N. gonorrhoeae infection causes a purulent vaginal discharge. C. trachomatis may produce a scant, mucoid discharge, but is often asymptomatic. Chlamydia may be transmitted perinatally and may persist for several months until 3 years of age. However, the possibility of sexual abuse must be thoroughly investigated as it is more common. T. vaginalis infection beyond the newborn period is transmitted through sexual contact. Vaginal discharge and other vaginal symptoms are often mistakenly diagnosed as candidal infections in prepubertal girls. In contrast to the postpubertal adolescent, candidal infection in the prepubertal child typically causes perineal dermatitis rather than vaginal discharge and vulvar inflammation. Candidal vulvovaginitis infections are not common in the prepubertal child, and if present, most often occur in those children who are immunosuppressed or who have had recent antibiotic treatment.
Foreign bodies in the vagina usually present with a foul-smelling discharge and/or bleeding. Other presenting symptoms may include dysuria and vaginal, pelvic, or abdominal pain.

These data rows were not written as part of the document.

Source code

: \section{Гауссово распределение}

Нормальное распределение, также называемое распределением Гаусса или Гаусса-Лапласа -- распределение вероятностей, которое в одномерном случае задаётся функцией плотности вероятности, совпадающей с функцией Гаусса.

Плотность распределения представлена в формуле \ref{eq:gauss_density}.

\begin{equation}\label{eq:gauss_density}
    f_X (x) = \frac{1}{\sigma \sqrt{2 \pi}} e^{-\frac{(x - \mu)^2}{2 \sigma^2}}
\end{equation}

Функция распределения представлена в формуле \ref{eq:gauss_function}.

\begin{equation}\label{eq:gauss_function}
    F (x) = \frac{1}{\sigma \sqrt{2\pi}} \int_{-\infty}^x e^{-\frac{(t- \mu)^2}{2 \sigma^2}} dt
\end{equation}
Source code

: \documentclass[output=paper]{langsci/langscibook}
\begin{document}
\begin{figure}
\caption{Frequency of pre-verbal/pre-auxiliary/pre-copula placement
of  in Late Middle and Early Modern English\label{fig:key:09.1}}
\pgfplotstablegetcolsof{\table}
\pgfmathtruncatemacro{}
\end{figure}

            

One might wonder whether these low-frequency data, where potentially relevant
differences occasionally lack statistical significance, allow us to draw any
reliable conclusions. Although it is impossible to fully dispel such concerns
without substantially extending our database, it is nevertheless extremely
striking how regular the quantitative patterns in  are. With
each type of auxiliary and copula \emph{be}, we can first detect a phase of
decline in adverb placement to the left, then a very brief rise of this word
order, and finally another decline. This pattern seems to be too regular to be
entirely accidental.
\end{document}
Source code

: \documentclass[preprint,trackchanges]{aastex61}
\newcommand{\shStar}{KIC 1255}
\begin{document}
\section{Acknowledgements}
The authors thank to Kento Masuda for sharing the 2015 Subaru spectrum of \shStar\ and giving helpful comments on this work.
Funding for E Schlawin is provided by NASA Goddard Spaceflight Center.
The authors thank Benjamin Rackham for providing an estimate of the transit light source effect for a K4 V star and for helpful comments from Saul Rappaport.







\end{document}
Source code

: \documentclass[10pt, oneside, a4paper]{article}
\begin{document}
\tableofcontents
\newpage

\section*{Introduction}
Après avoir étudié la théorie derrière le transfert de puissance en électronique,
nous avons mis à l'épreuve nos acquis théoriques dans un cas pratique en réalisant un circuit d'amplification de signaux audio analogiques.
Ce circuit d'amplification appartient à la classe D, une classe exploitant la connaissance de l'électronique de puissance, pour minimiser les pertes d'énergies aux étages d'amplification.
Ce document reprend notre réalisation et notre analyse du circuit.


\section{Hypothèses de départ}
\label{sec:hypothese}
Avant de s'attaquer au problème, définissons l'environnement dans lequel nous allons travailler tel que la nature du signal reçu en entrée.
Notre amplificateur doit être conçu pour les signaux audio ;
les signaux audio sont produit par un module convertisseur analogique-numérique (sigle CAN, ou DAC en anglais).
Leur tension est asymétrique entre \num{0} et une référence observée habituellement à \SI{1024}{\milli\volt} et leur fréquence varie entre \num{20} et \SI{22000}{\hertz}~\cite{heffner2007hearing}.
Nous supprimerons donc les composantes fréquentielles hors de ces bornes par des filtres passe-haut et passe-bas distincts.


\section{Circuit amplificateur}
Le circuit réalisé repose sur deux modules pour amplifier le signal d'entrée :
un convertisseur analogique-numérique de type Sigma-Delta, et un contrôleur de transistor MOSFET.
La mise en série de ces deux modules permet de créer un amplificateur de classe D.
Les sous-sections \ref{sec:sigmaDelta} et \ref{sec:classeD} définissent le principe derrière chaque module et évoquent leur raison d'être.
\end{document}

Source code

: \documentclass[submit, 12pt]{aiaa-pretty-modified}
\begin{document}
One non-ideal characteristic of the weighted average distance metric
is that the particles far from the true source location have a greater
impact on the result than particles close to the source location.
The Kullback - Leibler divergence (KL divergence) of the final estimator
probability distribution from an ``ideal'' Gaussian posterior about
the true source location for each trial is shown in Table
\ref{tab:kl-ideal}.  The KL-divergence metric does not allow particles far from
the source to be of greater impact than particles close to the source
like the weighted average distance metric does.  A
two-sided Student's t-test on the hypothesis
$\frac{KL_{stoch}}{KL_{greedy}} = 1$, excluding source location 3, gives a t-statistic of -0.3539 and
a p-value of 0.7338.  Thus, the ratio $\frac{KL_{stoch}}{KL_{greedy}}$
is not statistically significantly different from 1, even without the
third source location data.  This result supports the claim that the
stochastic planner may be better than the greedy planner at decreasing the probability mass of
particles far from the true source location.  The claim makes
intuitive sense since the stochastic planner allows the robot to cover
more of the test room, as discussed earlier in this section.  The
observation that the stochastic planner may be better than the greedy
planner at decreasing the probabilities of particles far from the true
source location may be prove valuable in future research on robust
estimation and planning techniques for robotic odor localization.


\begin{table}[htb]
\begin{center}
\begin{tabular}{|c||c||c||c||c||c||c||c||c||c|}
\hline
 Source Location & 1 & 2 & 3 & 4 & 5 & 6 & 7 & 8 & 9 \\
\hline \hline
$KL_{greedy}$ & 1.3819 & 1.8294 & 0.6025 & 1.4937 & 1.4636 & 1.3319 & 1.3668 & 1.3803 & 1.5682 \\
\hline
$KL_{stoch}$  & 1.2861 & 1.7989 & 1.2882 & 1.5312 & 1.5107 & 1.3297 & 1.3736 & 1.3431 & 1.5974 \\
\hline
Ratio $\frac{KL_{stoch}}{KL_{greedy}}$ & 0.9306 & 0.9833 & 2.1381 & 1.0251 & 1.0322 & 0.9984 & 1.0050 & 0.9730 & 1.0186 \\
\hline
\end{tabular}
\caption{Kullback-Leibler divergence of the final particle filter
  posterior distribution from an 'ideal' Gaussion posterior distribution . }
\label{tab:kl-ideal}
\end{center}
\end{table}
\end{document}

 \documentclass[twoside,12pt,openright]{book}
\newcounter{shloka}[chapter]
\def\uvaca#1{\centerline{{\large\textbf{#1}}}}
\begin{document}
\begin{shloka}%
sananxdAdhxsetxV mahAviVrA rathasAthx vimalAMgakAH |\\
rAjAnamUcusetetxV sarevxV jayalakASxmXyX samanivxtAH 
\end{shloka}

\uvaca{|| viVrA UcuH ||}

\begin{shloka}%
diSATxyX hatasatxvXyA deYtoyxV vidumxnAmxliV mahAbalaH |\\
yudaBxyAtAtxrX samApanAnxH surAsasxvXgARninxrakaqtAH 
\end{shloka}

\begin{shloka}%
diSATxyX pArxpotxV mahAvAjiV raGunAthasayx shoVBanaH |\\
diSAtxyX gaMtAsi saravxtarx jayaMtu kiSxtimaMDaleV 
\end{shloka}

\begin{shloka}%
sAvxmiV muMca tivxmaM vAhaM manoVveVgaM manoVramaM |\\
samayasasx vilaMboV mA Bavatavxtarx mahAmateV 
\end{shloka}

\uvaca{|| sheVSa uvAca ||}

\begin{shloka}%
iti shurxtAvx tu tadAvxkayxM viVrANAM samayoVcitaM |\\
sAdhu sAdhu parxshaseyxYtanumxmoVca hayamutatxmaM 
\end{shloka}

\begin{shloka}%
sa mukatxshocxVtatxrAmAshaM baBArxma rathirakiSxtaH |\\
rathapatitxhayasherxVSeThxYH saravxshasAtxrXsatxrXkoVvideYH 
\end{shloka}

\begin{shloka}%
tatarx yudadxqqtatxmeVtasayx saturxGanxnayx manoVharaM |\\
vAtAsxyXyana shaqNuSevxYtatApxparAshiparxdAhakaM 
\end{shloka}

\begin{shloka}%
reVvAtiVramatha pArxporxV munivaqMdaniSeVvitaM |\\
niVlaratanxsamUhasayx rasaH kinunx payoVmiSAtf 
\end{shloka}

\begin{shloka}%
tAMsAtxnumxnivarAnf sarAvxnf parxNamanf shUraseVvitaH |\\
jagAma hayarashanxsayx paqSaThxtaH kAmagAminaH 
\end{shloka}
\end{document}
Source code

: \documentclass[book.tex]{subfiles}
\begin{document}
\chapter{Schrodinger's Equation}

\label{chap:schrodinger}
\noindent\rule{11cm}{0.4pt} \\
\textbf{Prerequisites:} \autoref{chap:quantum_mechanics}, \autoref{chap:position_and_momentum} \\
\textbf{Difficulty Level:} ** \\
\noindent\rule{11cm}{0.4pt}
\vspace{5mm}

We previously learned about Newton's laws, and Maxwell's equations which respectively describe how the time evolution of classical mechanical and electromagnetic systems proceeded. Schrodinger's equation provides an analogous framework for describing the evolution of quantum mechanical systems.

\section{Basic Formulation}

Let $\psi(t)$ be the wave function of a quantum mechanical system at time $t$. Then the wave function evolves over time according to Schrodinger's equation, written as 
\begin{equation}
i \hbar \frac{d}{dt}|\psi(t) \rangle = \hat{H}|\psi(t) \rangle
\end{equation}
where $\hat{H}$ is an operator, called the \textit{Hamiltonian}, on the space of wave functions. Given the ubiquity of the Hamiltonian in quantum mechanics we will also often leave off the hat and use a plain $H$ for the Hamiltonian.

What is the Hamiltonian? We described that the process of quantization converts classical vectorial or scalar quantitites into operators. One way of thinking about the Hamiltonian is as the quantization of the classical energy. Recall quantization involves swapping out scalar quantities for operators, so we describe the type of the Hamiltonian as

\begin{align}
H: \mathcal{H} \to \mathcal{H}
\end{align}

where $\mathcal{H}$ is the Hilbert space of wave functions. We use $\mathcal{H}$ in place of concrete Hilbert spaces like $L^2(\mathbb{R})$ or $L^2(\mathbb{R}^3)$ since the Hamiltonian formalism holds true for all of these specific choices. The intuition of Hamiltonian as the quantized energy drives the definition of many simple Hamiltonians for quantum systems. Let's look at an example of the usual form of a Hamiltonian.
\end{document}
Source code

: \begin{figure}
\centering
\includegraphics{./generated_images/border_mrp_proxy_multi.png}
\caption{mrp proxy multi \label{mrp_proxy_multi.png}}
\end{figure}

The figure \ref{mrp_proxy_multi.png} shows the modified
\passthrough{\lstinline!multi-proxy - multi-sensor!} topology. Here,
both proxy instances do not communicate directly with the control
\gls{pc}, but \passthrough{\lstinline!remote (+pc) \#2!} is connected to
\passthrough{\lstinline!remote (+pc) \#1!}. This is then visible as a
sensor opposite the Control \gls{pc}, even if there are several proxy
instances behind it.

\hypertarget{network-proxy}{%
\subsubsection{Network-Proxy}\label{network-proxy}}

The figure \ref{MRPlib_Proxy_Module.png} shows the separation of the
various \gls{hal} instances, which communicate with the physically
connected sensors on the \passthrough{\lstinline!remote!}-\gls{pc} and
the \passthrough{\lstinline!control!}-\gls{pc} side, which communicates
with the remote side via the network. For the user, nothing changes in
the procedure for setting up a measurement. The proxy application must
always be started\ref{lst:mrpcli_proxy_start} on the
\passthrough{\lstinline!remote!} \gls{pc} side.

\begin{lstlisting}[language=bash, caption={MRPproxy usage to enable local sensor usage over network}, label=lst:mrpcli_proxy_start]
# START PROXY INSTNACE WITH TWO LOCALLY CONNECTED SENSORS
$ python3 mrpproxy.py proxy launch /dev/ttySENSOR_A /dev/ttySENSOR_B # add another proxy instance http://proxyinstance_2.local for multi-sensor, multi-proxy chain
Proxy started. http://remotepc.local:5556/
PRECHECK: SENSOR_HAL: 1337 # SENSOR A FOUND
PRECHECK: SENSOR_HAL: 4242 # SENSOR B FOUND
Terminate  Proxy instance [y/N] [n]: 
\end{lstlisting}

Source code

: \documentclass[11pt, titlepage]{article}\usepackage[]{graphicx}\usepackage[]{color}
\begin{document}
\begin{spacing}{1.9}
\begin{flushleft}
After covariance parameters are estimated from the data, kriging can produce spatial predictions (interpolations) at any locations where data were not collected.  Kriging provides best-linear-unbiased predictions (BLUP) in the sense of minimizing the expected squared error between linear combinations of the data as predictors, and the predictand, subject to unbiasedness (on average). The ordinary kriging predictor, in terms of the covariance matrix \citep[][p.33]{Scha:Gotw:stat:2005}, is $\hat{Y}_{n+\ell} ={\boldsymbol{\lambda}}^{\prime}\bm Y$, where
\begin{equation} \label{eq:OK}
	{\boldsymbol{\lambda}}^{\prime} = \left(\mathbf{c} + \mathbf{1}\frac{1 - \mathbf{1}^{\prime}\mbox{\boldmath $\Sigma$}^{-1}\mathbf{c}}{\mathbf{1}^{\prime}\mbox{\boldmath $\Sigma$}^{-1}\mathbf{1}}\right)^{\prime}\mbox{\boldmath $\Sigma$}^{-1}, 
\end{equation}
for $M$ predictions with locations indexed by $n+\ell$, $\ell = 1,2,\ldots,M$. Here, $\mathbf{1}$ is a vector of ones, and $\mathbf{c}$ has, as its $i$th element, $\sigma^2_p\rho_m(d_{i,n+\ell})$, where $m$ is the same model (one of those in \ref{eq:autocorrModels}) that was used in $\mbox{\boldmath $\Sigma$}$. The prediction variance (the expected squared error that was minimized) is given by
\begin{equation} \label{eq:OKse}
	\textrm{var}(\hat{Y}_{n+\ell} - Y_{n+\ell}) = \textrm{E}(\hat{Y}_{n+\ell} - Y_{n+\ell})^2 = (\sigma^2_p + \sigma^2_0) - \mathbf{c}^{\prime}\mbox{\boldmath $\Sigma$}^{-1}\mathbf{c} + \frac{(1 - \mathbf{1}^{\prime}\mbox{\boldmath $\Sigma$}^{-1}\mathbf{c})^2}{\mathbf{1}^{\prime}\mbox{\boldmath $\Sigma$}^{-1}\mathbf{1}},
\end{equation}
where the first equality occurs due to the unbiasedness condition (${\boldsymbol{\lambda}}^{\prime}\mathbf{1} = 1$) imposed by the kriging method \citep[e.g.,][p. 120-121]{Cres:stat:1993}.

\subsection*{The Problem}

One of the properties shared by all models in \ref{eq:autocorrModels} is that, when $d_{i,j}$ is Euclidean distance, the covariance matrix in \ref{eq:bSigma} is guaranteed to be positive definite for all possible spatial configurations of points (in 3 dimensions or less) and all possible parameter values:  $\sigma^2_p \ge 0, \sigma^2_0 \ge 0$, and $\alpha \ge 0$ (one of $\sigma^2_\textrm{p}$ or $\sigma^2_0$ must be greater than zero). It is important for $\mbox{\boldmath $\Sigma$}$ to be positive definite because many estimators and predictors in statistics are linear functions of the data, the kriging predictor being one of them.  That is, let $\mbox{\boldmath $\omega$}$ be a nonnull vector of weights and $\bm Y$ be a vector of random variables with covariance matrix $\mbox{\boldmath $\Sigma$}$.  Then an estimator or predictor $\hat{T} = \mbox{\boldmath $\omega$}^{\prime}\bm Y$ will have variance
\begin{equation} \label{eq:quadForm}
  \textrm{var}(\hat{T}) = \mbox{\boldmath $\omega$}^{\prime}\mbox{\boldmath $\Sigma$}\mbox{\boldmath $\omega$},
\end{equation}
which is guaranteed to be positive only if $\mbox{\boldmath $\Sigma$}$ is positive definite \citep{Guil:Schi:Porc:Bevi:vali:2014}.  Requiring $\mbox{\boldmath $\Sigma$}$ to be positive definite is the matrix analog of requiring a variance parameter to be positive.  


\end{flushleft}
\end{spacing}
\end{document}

The most common items retained are toilet paper, hair accessories, toys, and paper clips, although any object that is small enough to pass through the introitus has the potential to be an intravaginal foreign body.
An ectopic ureter, which can originate from a duplex collecting system or from a dysplastic kidney, and can insert into or near the vagina, can cause chronic symptoms of vulvar irritation, wetness, and a purulent discharge in prepubertal girls. A history of chronic vaginal discharge and recurrent urinary tract infections should increase the examiner’s index of suspicion for this diagnosis.
Other causes of vaginal complaints in the prepubertal child include cervical polyps and tumors, systemic illnesses such as Kawasaki disease and Crohn’s, certain infectious diseases including scarlet fever and some viral illnesses, parasitic diseases such as pinworms, and skin diseases such as atopic dermatitis, contact dermatitis, and lichen sclerosis.